Return the entries below exactly as written.

Source texts of formatted documents

╭──

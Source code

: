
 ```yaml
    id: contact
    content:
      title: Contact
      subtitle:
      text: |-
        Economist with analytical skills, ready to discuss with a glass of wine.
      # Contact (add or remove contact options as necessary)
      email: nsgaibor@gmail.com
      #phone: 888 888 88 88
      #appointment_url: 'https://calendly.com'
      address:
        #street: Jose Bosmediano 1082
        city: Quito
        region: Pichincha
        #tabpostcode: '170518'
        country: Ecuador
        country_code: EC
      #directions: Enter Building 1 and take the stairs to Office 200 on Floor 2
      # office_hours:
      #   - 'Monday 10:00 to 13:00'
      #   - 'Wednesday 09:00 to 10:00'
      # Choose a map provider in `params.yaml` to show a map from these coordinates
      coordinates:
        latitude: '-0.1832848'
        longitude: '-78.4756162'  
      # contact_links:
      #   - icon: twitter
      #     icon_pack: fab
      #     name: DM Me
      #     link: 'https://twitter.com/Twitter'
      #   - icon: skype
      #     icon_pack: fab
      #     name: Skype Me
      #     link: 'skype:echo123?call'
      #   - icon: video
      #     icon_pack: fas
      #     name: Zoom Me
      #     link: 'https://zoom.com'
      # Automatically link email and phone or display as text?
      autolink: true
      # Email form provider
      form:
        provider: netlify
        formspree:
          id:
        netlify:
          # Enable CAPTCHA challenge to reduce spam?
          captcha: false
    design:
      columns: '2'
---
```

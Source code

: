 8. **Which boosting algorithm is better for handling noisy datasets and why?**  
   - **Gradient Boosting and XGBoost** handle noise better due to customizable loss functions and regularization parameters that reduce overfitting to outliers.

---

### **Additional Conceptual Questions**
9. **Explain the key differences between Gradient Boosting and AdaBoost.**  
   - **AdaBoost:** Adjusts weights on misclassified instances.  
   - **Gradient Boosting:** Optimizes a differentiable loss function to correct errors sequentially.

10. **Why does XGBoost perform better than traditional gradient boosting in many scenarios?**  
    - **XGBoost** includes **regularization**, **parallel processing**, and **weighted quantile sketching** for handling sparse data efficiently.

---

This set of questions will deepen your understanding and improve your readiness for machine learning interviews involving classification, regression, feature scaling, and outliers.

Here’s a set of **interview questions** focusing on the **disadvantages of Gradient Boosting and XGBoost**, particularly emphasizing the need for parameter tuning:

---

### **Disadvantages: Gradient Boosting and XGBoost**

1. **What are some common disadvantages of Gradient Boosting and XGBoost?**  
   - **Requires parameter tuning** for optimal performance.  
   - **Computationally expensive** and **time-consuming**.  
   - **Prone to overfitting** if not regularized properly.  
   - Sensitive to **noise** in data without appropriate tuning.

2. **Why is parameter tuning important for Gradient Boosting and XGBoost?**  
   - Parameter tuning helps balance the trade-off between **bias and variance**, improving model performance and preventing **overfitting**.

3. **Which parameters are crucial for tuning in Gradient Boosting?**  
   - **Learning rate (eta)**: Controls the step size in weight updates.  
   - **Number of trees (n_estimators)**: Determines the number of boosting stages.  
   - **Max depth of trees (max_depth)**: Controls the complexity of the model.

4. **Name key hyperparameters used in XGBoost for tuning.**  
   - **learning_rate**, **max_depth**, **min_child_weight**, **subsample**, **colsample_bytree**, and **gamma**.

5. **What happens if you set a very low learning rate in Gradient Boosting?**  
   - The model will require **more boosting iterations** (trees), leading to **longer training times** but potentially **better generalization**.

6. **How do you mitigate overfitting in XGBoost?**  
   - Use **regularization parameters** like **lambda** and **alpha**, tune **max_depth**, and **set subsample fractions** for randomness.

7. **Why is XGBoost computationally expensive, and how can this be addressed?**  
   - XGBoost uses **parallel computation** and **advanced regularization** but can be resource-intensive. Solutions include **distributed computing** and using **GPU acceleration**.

╰──

Response below |
Source code

:
 ```yaml
    id: contact
    content:
      title: Contact
      subtitle:
      text: |-
        Economist with analytical skills, ready to discuss with a glass of wine.
      # Contact (add or remove contact options as necessary)
      email: nsgaibor@gmail.com
      #phone: 888 888 88 88
      #appointment_url: 'https://calendly.com'
      address:
        #street: Jose Bosmediano 1082
        city: Quito
        region: Pichincha
        #tabpostcode: '170518'
        country: Ecuador
        country_code: EC
      #directions: Enter Building 1 and take the stairs to Office 200 on Floor 2
      # office_hours:
      #   - 'Monday 10:00 to 13:00'
      #   - 'Wednesday 09:00 to 10:00'
      # Choose a map provider in `params.yaml` to show a map from these coordinates
      coordinates:
        latitude: '-0.1832848'
        longitude: '-78.4756162'  
      # contact_links:
      #   - icon: twitter
      #     icon_pack: fab
      #     name: DM Me
      #     link: 'https://twitter.com/Twitter'
      #   - icon: skype
      #     icon_pack: fab
      #     name: Skype Me
      #     link: 'skype:echo123?call'
      #   - icon: video
      #     icon_pack: fas
      #     name: Zoom Me
      #     link: 'https://zoom.com'
      # Automatically link email and phone or display as text?
      autolink: true
      # Email form provider
      form:
        provider: netlify
        formspree:
          id:
        netlify:
          # Enable CAPTCHA challenge to reduce spam?
          captcha: false
    design:
      columns: '2'
---
```

Source code

: 8. **Which boosting algorithm is better for handling noisy datasets and why?**  
   - **Gradient Boosting and XGBoost** handle noise better due to customizable loss functions and regularization parameters that reduce overfitting to outliers.

---

### **Additional Conceptual Questions**
9. **Explain the key differences between Gradient Boosting and AdaBoost.**  
   - **AdaBoost:** Adjusts weights on misclassified instances.  
   - **Gradient Boosting:** Optimizes a differentiable loss function to correct errors sequentially.

10. **Why does XGBoost perform better than traditional gradient boosting in many scenarios?**  
    - **XGBoost** includes **regularization**, **parallel processing**, and **weighted quantile sketching** for handling sparse data efficiently.

---

This set of questions will deepen your understanding and improve your readiness for machine learning interviews involving classification, regression, feature scaling, and outliers.

Here’s a set of **interview questions** focusing on the **disadvantages of Gradient Boosting and XGBoost**, particularly emphasizing the need for parameter tuning:

---

### **Disadvantages: Gradient Boosting and XGBoost**

1. **What are some common disadvantages of Gradient Boosting and XGBoost?**  
   - **Requires parameter tuning** for optimal performance.  
   - **Computationally expensive** and **time-consuming**.  
   - **Prone to overfitting** if not regularized properly.  
   - Sensitive to **noise** in data without appropriate tuning.

2. **Why is parameter tuning important for Gradient Boosting and XGBoost?**  
   - Parameter tuning helps balance the trade-off between **bias and variance**, improving model performance and preventing **overfitting**.

3. **Which parameters are crucial for tuning in Gradient Boosting?**  
   - **Learning rate (eta)**: Controls the step size in weight updates.  
   - **Number of trees (n_estimators)**: Determines the number of boosting stages.  
   - **Max depth of trees (max_depth)**: Controls the complexity of the model.

4. **Name key hyperparameters used in XGBoost for tuning.**  
   - **learning_rate**, **max_depth**, **min_child_weight**, **subsample**, **colsample_bytree**, and **gamma**.

5. **What happens if you set a very low learning rate in Gradient Boosting?**  
   - The model will require **more boosting iterations** (trees), leading to **longer training times** but potentially **better generalization**.

6. **How do you mitigate overfitting in XGBoost?**  
   - Use **regularization parameters** like **lambda** and **alpha**, tune **max_depth**, and **set subsample fractions** for randomness.

7. **Why is XGBoost computationally expensive, and how can this be addressed?**  
   - XGBoost uses **parallel computation** and **advanced regularization** but can be resource-intensive. Solutions include **distributed computing** and using **GPU acceleration**.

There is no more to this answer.